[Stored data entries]
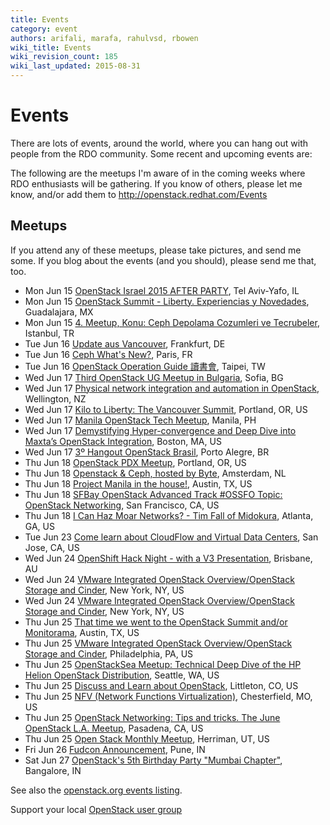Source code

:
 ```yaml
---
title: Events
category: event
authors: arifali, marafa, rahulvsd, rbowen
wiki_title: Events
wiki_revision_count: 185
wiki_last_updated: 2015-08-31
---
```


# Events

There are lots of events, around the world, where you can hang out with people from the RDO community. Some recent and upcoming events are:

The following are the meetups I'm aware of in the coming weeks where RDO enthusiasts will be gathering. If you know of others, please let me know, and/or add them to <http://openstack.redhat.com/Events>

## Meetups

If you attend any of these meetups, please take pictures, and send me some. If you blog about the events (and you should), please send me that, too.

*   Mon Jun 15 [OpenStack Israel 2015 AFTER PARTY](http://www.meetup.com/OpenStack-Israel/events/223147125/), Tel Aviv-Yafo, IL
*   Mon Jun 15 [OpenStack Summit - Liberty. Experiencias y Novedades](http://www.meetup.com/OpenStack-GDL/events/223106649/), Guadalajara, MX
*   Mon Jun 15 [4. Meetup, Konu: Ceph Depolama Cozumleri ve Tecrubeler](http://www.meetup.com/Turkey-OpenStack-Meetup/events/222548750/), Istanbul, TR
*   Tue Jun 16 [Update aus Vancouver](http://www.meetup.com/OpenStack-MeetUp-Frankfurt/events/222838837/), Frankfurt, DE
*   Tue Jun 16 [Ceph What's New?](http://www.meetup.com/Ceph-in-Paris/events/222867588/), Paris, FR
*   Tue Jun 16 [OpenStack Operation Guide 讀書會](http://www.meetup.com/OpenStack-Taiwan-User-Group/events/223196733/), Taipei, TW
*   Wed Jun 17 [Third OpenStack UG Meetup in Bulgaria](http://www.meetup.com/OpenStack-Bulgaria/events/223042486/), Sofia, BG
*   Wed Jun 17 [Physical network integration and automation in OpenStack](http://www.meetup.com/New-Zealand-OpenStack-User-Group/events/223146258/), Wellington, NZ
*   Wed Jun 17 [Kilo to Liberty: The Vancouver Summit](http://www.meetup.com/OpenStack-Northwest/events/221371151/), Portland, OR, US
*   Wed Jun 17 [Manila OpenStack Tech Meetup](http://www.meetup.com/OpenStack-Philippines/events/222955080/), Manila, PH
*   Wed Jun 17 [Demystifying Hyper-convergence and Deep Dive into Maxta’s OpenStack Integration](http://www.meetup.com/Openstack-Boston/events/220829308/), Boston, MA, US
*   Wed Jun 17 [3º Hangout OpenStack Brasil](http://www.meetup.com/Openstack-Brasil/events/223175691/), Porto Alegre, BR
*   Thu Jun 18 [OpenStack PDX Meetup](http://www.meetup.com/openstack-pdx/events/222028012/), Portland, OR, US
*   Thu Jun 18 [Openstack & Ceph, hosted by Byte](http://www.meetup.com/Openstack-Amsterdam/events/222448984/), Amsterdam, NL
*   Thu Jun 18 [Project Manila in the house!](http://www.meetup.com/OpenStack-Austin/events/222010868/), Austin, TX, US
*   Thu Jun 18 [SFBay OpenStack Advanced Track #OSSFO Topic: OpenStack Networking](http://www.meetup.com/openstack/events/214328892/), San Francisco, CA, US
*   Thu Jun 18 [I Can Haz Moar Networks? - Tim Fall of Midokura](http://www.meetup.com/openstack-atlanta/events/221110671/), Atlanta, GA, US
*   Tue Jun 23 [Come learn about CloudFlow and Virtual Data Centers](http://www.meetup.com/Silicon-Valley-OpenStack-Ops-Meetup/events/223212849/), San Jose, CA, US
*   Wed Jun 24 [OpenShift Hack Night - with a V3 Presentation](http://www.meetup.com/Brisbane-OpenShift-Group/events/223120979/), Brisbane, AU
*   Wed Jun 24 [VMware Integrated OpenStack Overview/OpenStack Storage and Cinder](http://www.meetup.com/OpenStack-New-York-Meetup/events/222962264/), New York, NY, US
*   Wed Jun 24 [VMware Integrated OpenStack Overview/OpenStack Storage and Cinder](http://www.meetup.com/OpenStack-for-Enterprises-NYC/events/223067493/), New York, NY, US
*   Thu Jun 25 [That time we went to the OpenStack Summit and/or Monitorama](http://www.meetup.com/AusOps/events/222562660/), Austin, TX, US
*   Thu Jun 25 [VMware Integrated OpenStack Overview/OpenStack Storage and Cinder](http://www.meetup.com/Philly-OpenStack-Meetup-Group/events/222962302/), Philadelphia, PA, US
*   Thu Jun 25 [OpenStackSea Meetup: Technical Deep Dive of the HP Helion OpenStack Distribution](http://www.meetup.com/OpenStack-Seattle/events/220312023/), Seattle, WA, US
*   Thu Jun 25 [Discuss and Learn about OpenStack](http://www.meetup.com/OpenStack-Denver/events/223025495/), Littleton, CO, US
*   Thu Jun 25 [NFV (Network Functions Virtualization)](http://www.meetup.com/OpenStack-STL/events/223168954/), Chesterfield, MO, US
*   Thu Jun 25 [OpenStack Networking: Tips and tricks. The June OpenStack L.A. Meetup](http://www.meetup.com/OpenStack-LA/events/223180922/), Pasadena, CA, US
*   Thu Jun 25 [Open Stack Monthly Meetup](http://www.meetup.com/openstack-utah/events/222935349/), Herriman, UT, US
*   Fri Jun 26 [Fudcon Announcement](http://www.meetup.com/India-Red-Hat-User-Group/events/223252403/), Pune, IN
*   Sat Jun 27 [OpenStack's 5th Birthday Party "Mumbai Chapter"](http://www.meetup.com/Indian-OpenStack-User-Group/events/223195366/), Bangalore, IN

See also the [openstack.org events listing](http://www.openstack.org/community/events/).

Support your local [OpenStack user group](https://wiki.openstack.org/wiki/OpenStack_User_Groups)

# [ABOUT THIS EXERCISE]
Give every line of the data above again as it stands; the pictures stay out.

# [EXERCISE RESULT]
Source code

:
 ```yaml
---
title: Events
category: event
authors: arifali, marafa, rahulvsd, rbowen
wiki_title: Events
wiki_revision_count: 185
wiki_last_updated: 2015-08-31
---
```


# Events

There are lots of events, around the world, where you can hang out with people from the RDO community. Some recent and upcoming events are:

The following are the meetups I'm aware of in the coming weeks where RDO enthusiasts will be gathering. If you know of others, please let me know, and/or add them to <http://openstack.redhat.com/Events>

## Meetups

If you attend any of these meetups, please take pictures, and send me some. If you blog about the events (and you should), please send me that, too.

*   Mon Jun 15 [OpenStack Israel 2015 AFTER PARTY](http://www.meetup.com/OpenStack-Israel/events/223147125/), Tel Aviv-Yafo, IL
*   Mon Jun 15 [OpenStack Summit - Liberty. Experiencias y Novedades](http://www.meetup.com/OpenStack-GDL/events/223106649/), Guadalajara, MX
*   Mon Jun 15 [4. Meetup, Konu: Ceph Depolama Cozumleri ve Tecrubeler](http://www.meetup.com/Turkey-OpenStack-Meetup/events/222548750/), Istanbul, TR
*   Tue Jun 16 [Update aus Vancouver](http://www.meetup.com/OpenStack-MeetUp-Frankfurt/events/222838837/), Frankfurt, DE
*   Tue Jun 16 [Ceph What's New?](http://www.meetup.com/Ceph-in-Paris/events/222867588/), Paris, FR
*   Tue Jun 16 [OpenStack Operation Guide 讀書會](http://www.meetup.com/OpenStack-Taiwan-User-Group/events/223196733/), Taipei, TW
*   Wed Jun 17 [Third OpenStack UG Meetup in Bulgaria](http://www.meetup.com/OpenStack-Bulgaria/events/223042486/), Sofia, BG
*   Wed Jun 17 [Physical network integration and automation in OpenStack](http://www.meetup.com/New-Zealand-OpenStack-User-Group/events/223146258/), Wellington, NZ
*   Wed Jun 17 [Kilo to Liberty: The Vancouver Summit](http://www.meetup.com/OpenStack-Northwest/events/221371151/), Portland, OR, US
*   Wed Jun 17 [Manila OpenStack Tech Meetup](http://www.meetup.com/OpenStack-Philippines/events/222955080/), Manila, PH
*   Wed Jun 17 [Demystifying Hyper-convergence and Deep Dive into Maxta’s OpenStack Integration](http://www.meetup.com/Openstack-Boston/events/220829308/), Boston, MA, US
*   Wed Jun 17 [3º Hangout OpenStack Brasil](http://www.meetup.com/Openstack-Brasil/events/223175691/), Porto Alegre, BR
*   Thu Jun 18 [OpenStack PDX Meetup](http://www.meetup.com/openstack-pdx/events/222028012/), Portland, OR, US
*   Thu Jun 18 [Openstack & Ceph, hosted by Byte](http://www.meetup.com/Openstack-Amsterdam/events/222448984/), Amsterdam, NL
*   Thu Jun 18 [Project Manila in the house!](http://www.meetup.com/OpenStack-Austin/events/222010868/), Austin, TX, US
*   Thu Jun 18 [SFBay OpenStack Advanced Track #OSSFO Topic: OpenStack Networking](http://www.meetup.com/openstack/events/214328892/), San Francisco, CA, US
*   Thu Jun 18 [I Can Haz Moar Networks? - Tim Fall of Midokura](http://www.meetup.com/openstack-atlanta/events/221110671/), Atlanta, GA, US
*   Tue Jun 23 [Come learn about CloudFlow and Virtual Data Centers](http://www.meetup.com/Silicon-Valley-OpenStack-Ops-Meetup/events/223212849/), San Jose, CA, US
*   Wed Jun 24 [OpenShift Hack Night - with a V3 Presentation](http://www.meetup.com/Brisbane-OpenShift-Group/events/223120979/), Brisbane, AU
*   Wed Jun 24 [VMware Integrated OpenStack Overview/OpenStack Storage and Cinder](http://www.meetup.com/OpenStack-New-York-Meetup/events/222962264/), New York, NY, US
*   Wed Jun 24 [VMware Integrated OpenStack Overview/OpenStack Storage and Cinder](http://www.meetup.com/OpenStack-for-Enterprises-NYC/events/223067493/), New York, NY, US
*   Thu Jun 25 [That time we went to the OpenStack Summit and/or Monitorama](http://www.meetup.com/AusOps/events/222562660/), Austin, TX, US
*   Thu Jun 25 [VMware Integrated OpenStack Overview/OpenStack Storage and Cinder](http://www.meetup.com/Philly-OpenStack-Meetup-Group/events/222962302/), Philadelphia, PA, US
*   Thu Jun 25 [OpenStackSea Meetup: Technical Deep Dive of the HP Helion OpenStack Distribution](http://www.meetup.com/OpenStack-Seattle/events/220312023/), Seattle, WA, US
*   Thu Jun 25 [Discuss and Learn about OpenStack](http://www.meetup.com/OpenStack-Denver/events/223025495/), Littleton, CO, US
*   Thu Jun 25 [NFV (Network Functions Virtualization)](http://www.meetup.com/OpenStack-STL/events/223168954/), Chesterfield, MO, US
*   Thu Jun 25 [OpenStack Networking: Tips and tricks. The June OpenStack L.A. Meetup](http://www.meetup.com/OpenStack-LA/events/223180922/), Pasadena, CA, US
*   Thu Jun 25 [Open Stack Monthly Meetup](http://www.meetup.com/openstack-utah/events/222935349/), Herriman, UT, US
*   Fri Jun 26 [Fudcon Announcement](http://www.meetup.com/India-Red-Hat-User-Group/events/223252403/), Pune, IN
*   Sat Jun 27 [OpenStack's 5th Birthday Party "Mumbai Chapter"](http://www.meetup.com/Indian-OpenStack-User-Group/events/223195366/), Bangalore, IN

See also the [openstack.org events listing](http://www.openstack.org/community/events/).

Support your local [OpenStack user group](https://wiki.openstack.org/wiki/OpenStack_User_Groups)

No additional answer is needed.